Monday, September 13, 2010
I'm Booking It (August)
Despite being a busy summer, I was able to carve out a bit of time each week to indulge in some great reads. I got a lot of reading done while traveling in the car, an entire series completed during our week at the beach and lately I've been stealing an hour or so in the evenings after the little guys have gone to bed and Jon is busy doing homework. I feel like we've finally got our lives together from the move, things have slown down considerably now that summer is over, and Jude has started going to bed at the same time as Jack, so it's nice to have some legitimate time to settle down with a book during the week.
"...telegraphy gave a form of legitimacy to the idea of context-free information; that is, to the idea that the value of information need not be tied to any function it might serve in social and political decision-making and action, but may attach merely to its novelty, interest, and curiosity. The telegraph made information into a commodity, a "thing" that could be bought and sold irrespective of its uses or meaning" (p. 65).

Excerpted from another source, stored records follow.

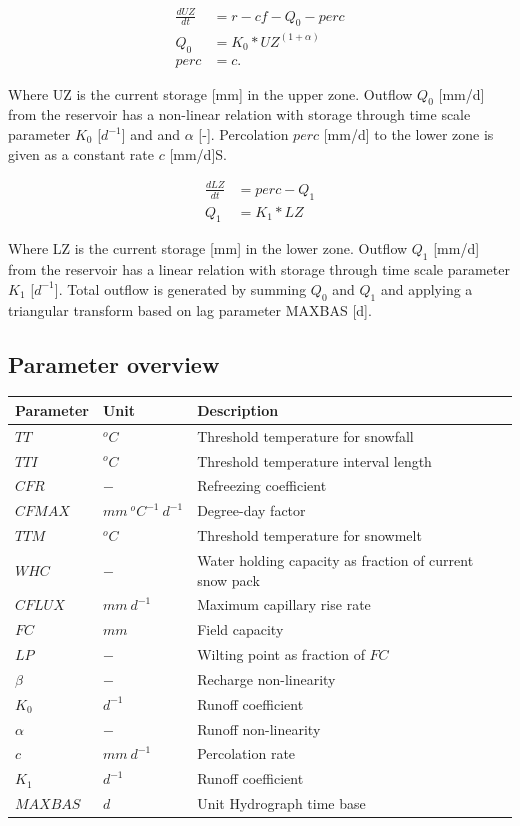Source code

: \begin{align}
	\frac{dUZ}{dt} &= r-cf-Q_0-perc \\
	Q_0 &= K_0*UZ^{(1+\alpha)}\\
	perc &= c.
\end{align}

Where UZ is the current storage [mm] in the upper zone. Outflow $Q_0$ [mm/d] from the reservoir has a non-linear relation with storage through time scale parameter $K_0$ [$d^{-1}$] and and $\alpha$ [-]. Percolation $perc$ [mm/d] to the lower zone is given as a constant rate $c$ [mm/d]S.

\begin{align}
	\frac{dLZ}{dt} &= perc-Q_1 \\
	Q_1 &= K_1*LZ
\end{align}

Where LZ is the current storage [mm] in the lower zone. Outflow $Q_1$ [mm/d] from the reservoir has a linear relation with storage through time scale parameter $K_1$ [$d^{-1}$]. Total outflow is generated by summing $Q_0$ and $Q_1$ and applying a triangular transform based on lag parameter MAXBAS [d].

\subsection{Parameter overview}
\begin{table}[htbp]
  \centering
    \begin{tabular}{lll}
    \toprule
    Parameter & Unit  & Description \\
    \midrule
    $TT$  & $^oC$ & Threshold temperature for snowfall \\
    $TTI$ & $^oC$ & Threshold temperature interval length \\
    $CFR$ & $-$   & Refreezing coefficient \\
    $CFMAX$ & $mm~^oC^{-1}~d^{-1}$ & Degree-day factor \\
    $TTM$ & $^oC$ & Threshold temperature for snowmelt \\
    $WHC$ & $-$   & Water holding capacity as fraction of current snow pack \\
    $CFLUX$ & $mm~d^{-1}$ & Maximum capillary rise rate \\
    $FC$  & $mm$  & Field capacity \\
    $LP$  & $-$   & Wilting point as fraction of $FC$ \\
    $\beta$ & $-$   & Recharge non-linearity \\
    $K_0$ & $d^{-1}$ & Runoff coefficient \\
    $\alpha$ & $-$   & Runoff non-linearity \\
    $c$   & $mm~d^{-1}$ & Percolation rate \\
    $K_1$ & $d^{-1}$ & Runoff coefficient \\
    $MAXBAS$ & $d$   & Unit Hydrograph time base \\
    \bottomrule
    \end{tabular}%
  \label{tab:addlabel}%
\end{table}%

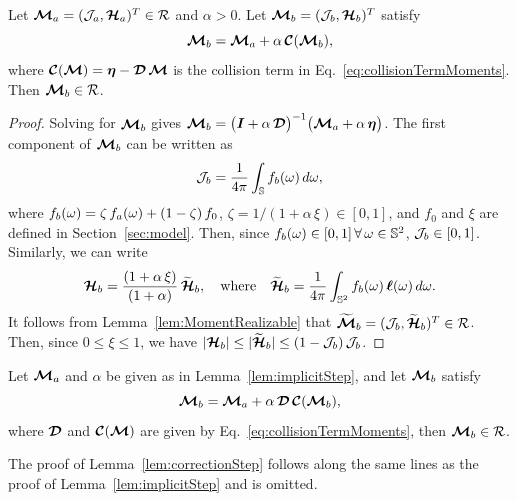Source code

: \begin{lemma}
  Let $\boldsymbol{\mathcal{M}}_{a}=(\mathcal{J}_{a},\boldsymbol{\mathcal{H}}_{a})^{T}\in\mathcal{R}$ and $\alpha>0$.  
  Let $\boldsymbol{\mathcal{M}}_{b}=(\mathcal{J}_{b},\boldsymbol{\mathcal{H}}_{b})^{T}$ satisfy
  \begin{equation*}
    \boldsymbol{\mathcal{M}}_{b}=\boldsymbol{\mathcal{M}}_{a}+\alpha\,\boldsymbol{\mathcal{C}}(\boldsymbol{\mathcal{M}}_{b}), 
  \end{equation*}
  where $\boldsymbol{\mathcal{C}}(\boldsymbol{\mathcal{M}})=\boldsymbol{\eta}-\boldsymbol{\mathcal{D}}\,\boldsymbol{\mathcal{M}}$ is the collision term in Eq.~\eqref{eq:collisionTermMoments}.  
  Then $\boldsymbol{\mathcal{M}}_{b}\in\mathcal{R}$.  
  \label{lem:implicitStep}
\end{lemma}
\begin{proof}
  Solving for $\boldsymbol{\mathcal{M}}_{b}$ gives $\boldsymbol{\mathcal{M}}_{b} = \big(\boldsymbol{I}+\alpha\,\boldsymbol{\mathcal{D}}\big)^{-1}\big(\boldsymbol{\mathcal{M}}_{a}+\alpha\,\boldsymbol{\eta}\big)$.  
  The first component of $\boldsymbol{\mathcal{M}}_{b}$ can be written as
  \begin{equation*}
    \mathcal{J}_{b}=\frac{1}{4\pi}\int_{\mathbb{S}}f_{b}(\omega)\,d\omega,
  \end{equation*}
  where $f_{b}(\omega)=\zeta\,f_{a}(\omega)+(1-\zeta)\,f_{0}$, $\zeta=1/(1+\alpha\,\xi)\in[0,1]$, and $f_{0}$ and $\xi$ are defined in Section~\ref{sec:model}.  
  Then, since $f_{b}(\omega)\in[0,1]\,\forall\,\omega\in\mathbb{S}^{2}$, $\mathcal{J}_{b}\in[0,1]$.  
  Similarly, we can write
  \begin{equation*}
    \boldsymbol{\mathcal{H}}_{b}=\frac{(1+\alpha\,\xi)}{(1+\alpha)}\,\widetilde{\boldsymbol{\mathcal{H}}}_{b},
    \quad\text{where}\quad
    \widetilde{\boldsymbol{\mathcal{H}}}_{b}=\frac{1}{4\pi}\int_{\mathbb{S}^{2}}f_{b}(\omega)\,\boldsymbol{\ell}(\omega)\,d\omega.  
  \end{equation*}
  It follows from Lemma~\ref{lem:MomentRealizable} that $\widetilde{\boldsymbol{\boldsymbol{\mathcal{M}}}}_{b}=(\mathcal{J}_{b},\widetilde{\boldsymbol{\mathcal{H}}}_{b})^{T}\in\mathcal{R}$.  
  Then, since $0\le\xi\le1$, we have $|\boldsymbol{\mathcal{H}}_{b}|\le|\widetilde{\boldsymbol{\mathcal{H}}}_{b}|\le(1-\mathcal{J}_{b})\,\mathcal{J}_{b}$.  
\end{proof}

\begin{lemma}
  Let $\boldsymbol{\mathcal{M}}_{a}$ and $\alpha$ be given as in Lemma~\ref{lem:implicitStep}, and let $\boldsymbol{\mathcal{M}}_{b}$ satisfy
  \begin{equation*}
    \boldsymbol{\mathcal{M}}_{b}=\boldsymbol{\mathcal{M}}_{a}+\alpha\,\boldsymbol{\mathcal{D}}\,\boldsymbol{\mathcal{C}}(\boldsymbol{\mathcal{M}}_{b}),    
  \end{equation*}
  where $\boldsymbol{\mathcal{D}}$ and $\boldsymbol{\mathcal{C}}(\boldsymbol{\mathcal{M}})$ are given by Eq.~\eqref{eq:collisionTermMoments},  then $\boldsymbol{\mathcal{M}}_{b}\in\mathcal{R}$.  
  \label{lem:correctionStep}
\end{lemma}
The proof of Lemma~\ref{lem:correctionStep} follows along the same lines as the proof of Lemma~\ref{lem:implicitStep} and is omitted.  
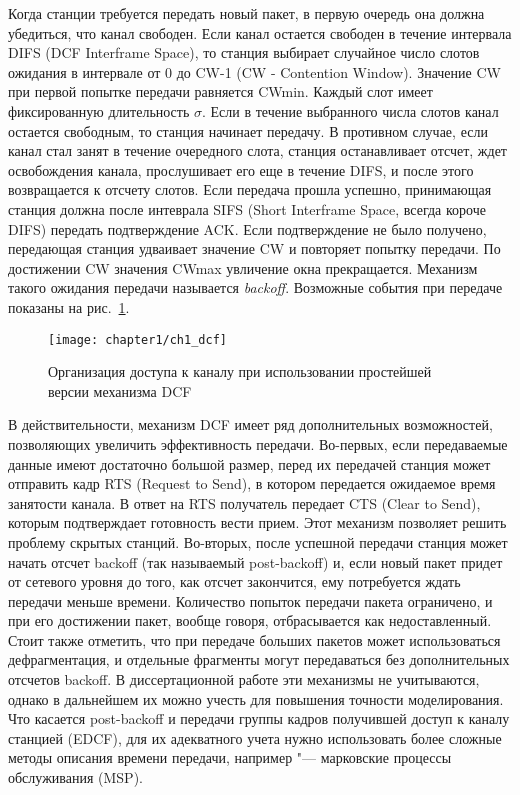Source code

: Когда станции требуется передать новый пакет, в первую очередь она должна убедиться, что канал свободен. Если канал остается свободен в течение интервала DIFS (DCF Interframe Space), то станция выбирает случайное число слотов ожидания в интервале от 0 до CW-1 (CW - Contention Window). Значение CW при первой попытке передачи равняется CWmin. Каждый слот имеет фиксированную длительность $\sigma$. Если в течение выбранного числа слотов канал остается свободным, то станция начинает передачу. В противном случае, если канал стал занят в течение очередного слота, станция останавливает отсчет, ждет освобождения канала, прослушивает его еще в течение DIFS, и после этого возвращается к отсчету слотов. Если передача прошла успешно, принимающая станция должна после интеврала SIFS (Short Interframe Space, всегда короче DIFS) передать подтверждение ACK. Если подтверждение не было получено, передающая станция удваивает значение CW и повторяет попытку передачи. По достижении CW значения CWmax увличение окна прекращается. Механизм такого ожидания передачи называется \textit{backoff}. Возможные события при передаче показаны на рис.~\ref{fig:ch1_dcf}.

\begin{figure}[h!]
   \centering
    \texttt{[image: chapter1/ch1\_dcf]}
	\caption{Организация доступа к каналу при использовании простейшей версии механизма DCF}
	\label{fig:ch1_dcf}
\end{figure}

В действительности, механизм DCF имеет ряд дополнительных возможностей, позволяющих увеличить эффективность передачи. Во-первых, если передаваемые данные имеют достаточно большой размер, перед их передачей станция может отправить кадр RTS (Request to Send), в котором передается ожидаемое время занятости канала. В ответ на RTS получатель передает CTS (Clear to Send), которым подтверждает готовность вести прием. Этот механизм позволяет решить проблему скрытых станций. Во-вторых, после успешной передачи станция может начать отсчет backoff (так называемый post-backoff) и, если новый пакет придет от сетевого уровня до того, как отсчет закончится, ему потребуется ждать передачи меньше времени. Количество попыток передачи пакета ограничено, и при его достижении пакет, вообще говоря, отбрасывается как недоставленный. Стоит также отметить, что при передаче больших пакетов может использоваться дефрагментация, и отдельные фрагменты могут передаваться без дополнительных отсчетов backoff. В диссертационной работе эти механизмы не учитываются, однако в дальнейшем их можно учесть для повышения точности моделирования. Что касается post-backoff и передачи группы кадров получившей доступ к каналу станцией (EDCF), для их адекватного учета нужно использовать более сложные методы описания времени передачи, например "--- марковские процессы обслуживания (MSP).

"In the information world created by telegraphy, this sense of potency was lost, precisely because the whole world became the context for news. Everything became everyone's business. For the first time, we were sent information which answered no question we had asked, and which, in any case, did not permit the right of reply" (p. 69).
"Where people once sought information to manage the real contexts of their lives, now they had to invent contexts in which otherwise useless information might be put to some apparent use" ergo we now have crossword puzzles, cocktail parties, quiz shows and "Trivial Pursuit" (p. 76).
I found myself constantly thinking of today, 25 years after Postman wrote this book, and how much Facebook, Twitter and other social media resemble telegraphy.
Of course, this book was really about television and how this medium has affected society. It was interesting, but not exactly what I was expecting to read. Rather than suggesting we bust up our TVs or begin regulating the quality of programming, Postman says that "Television ... serves us most usefully when presenting junk-entertainment; it serves us most ill when it co-opts serious modes of discourse--news, politics, science, education, commerce, religion--and turns them into entertainment packages" (p. 159). Now, if you'll excuse me, "Top Chef" is on and I should probably go Tweet about how I've learned to cook bacon three ways. Bacon foam. Yum.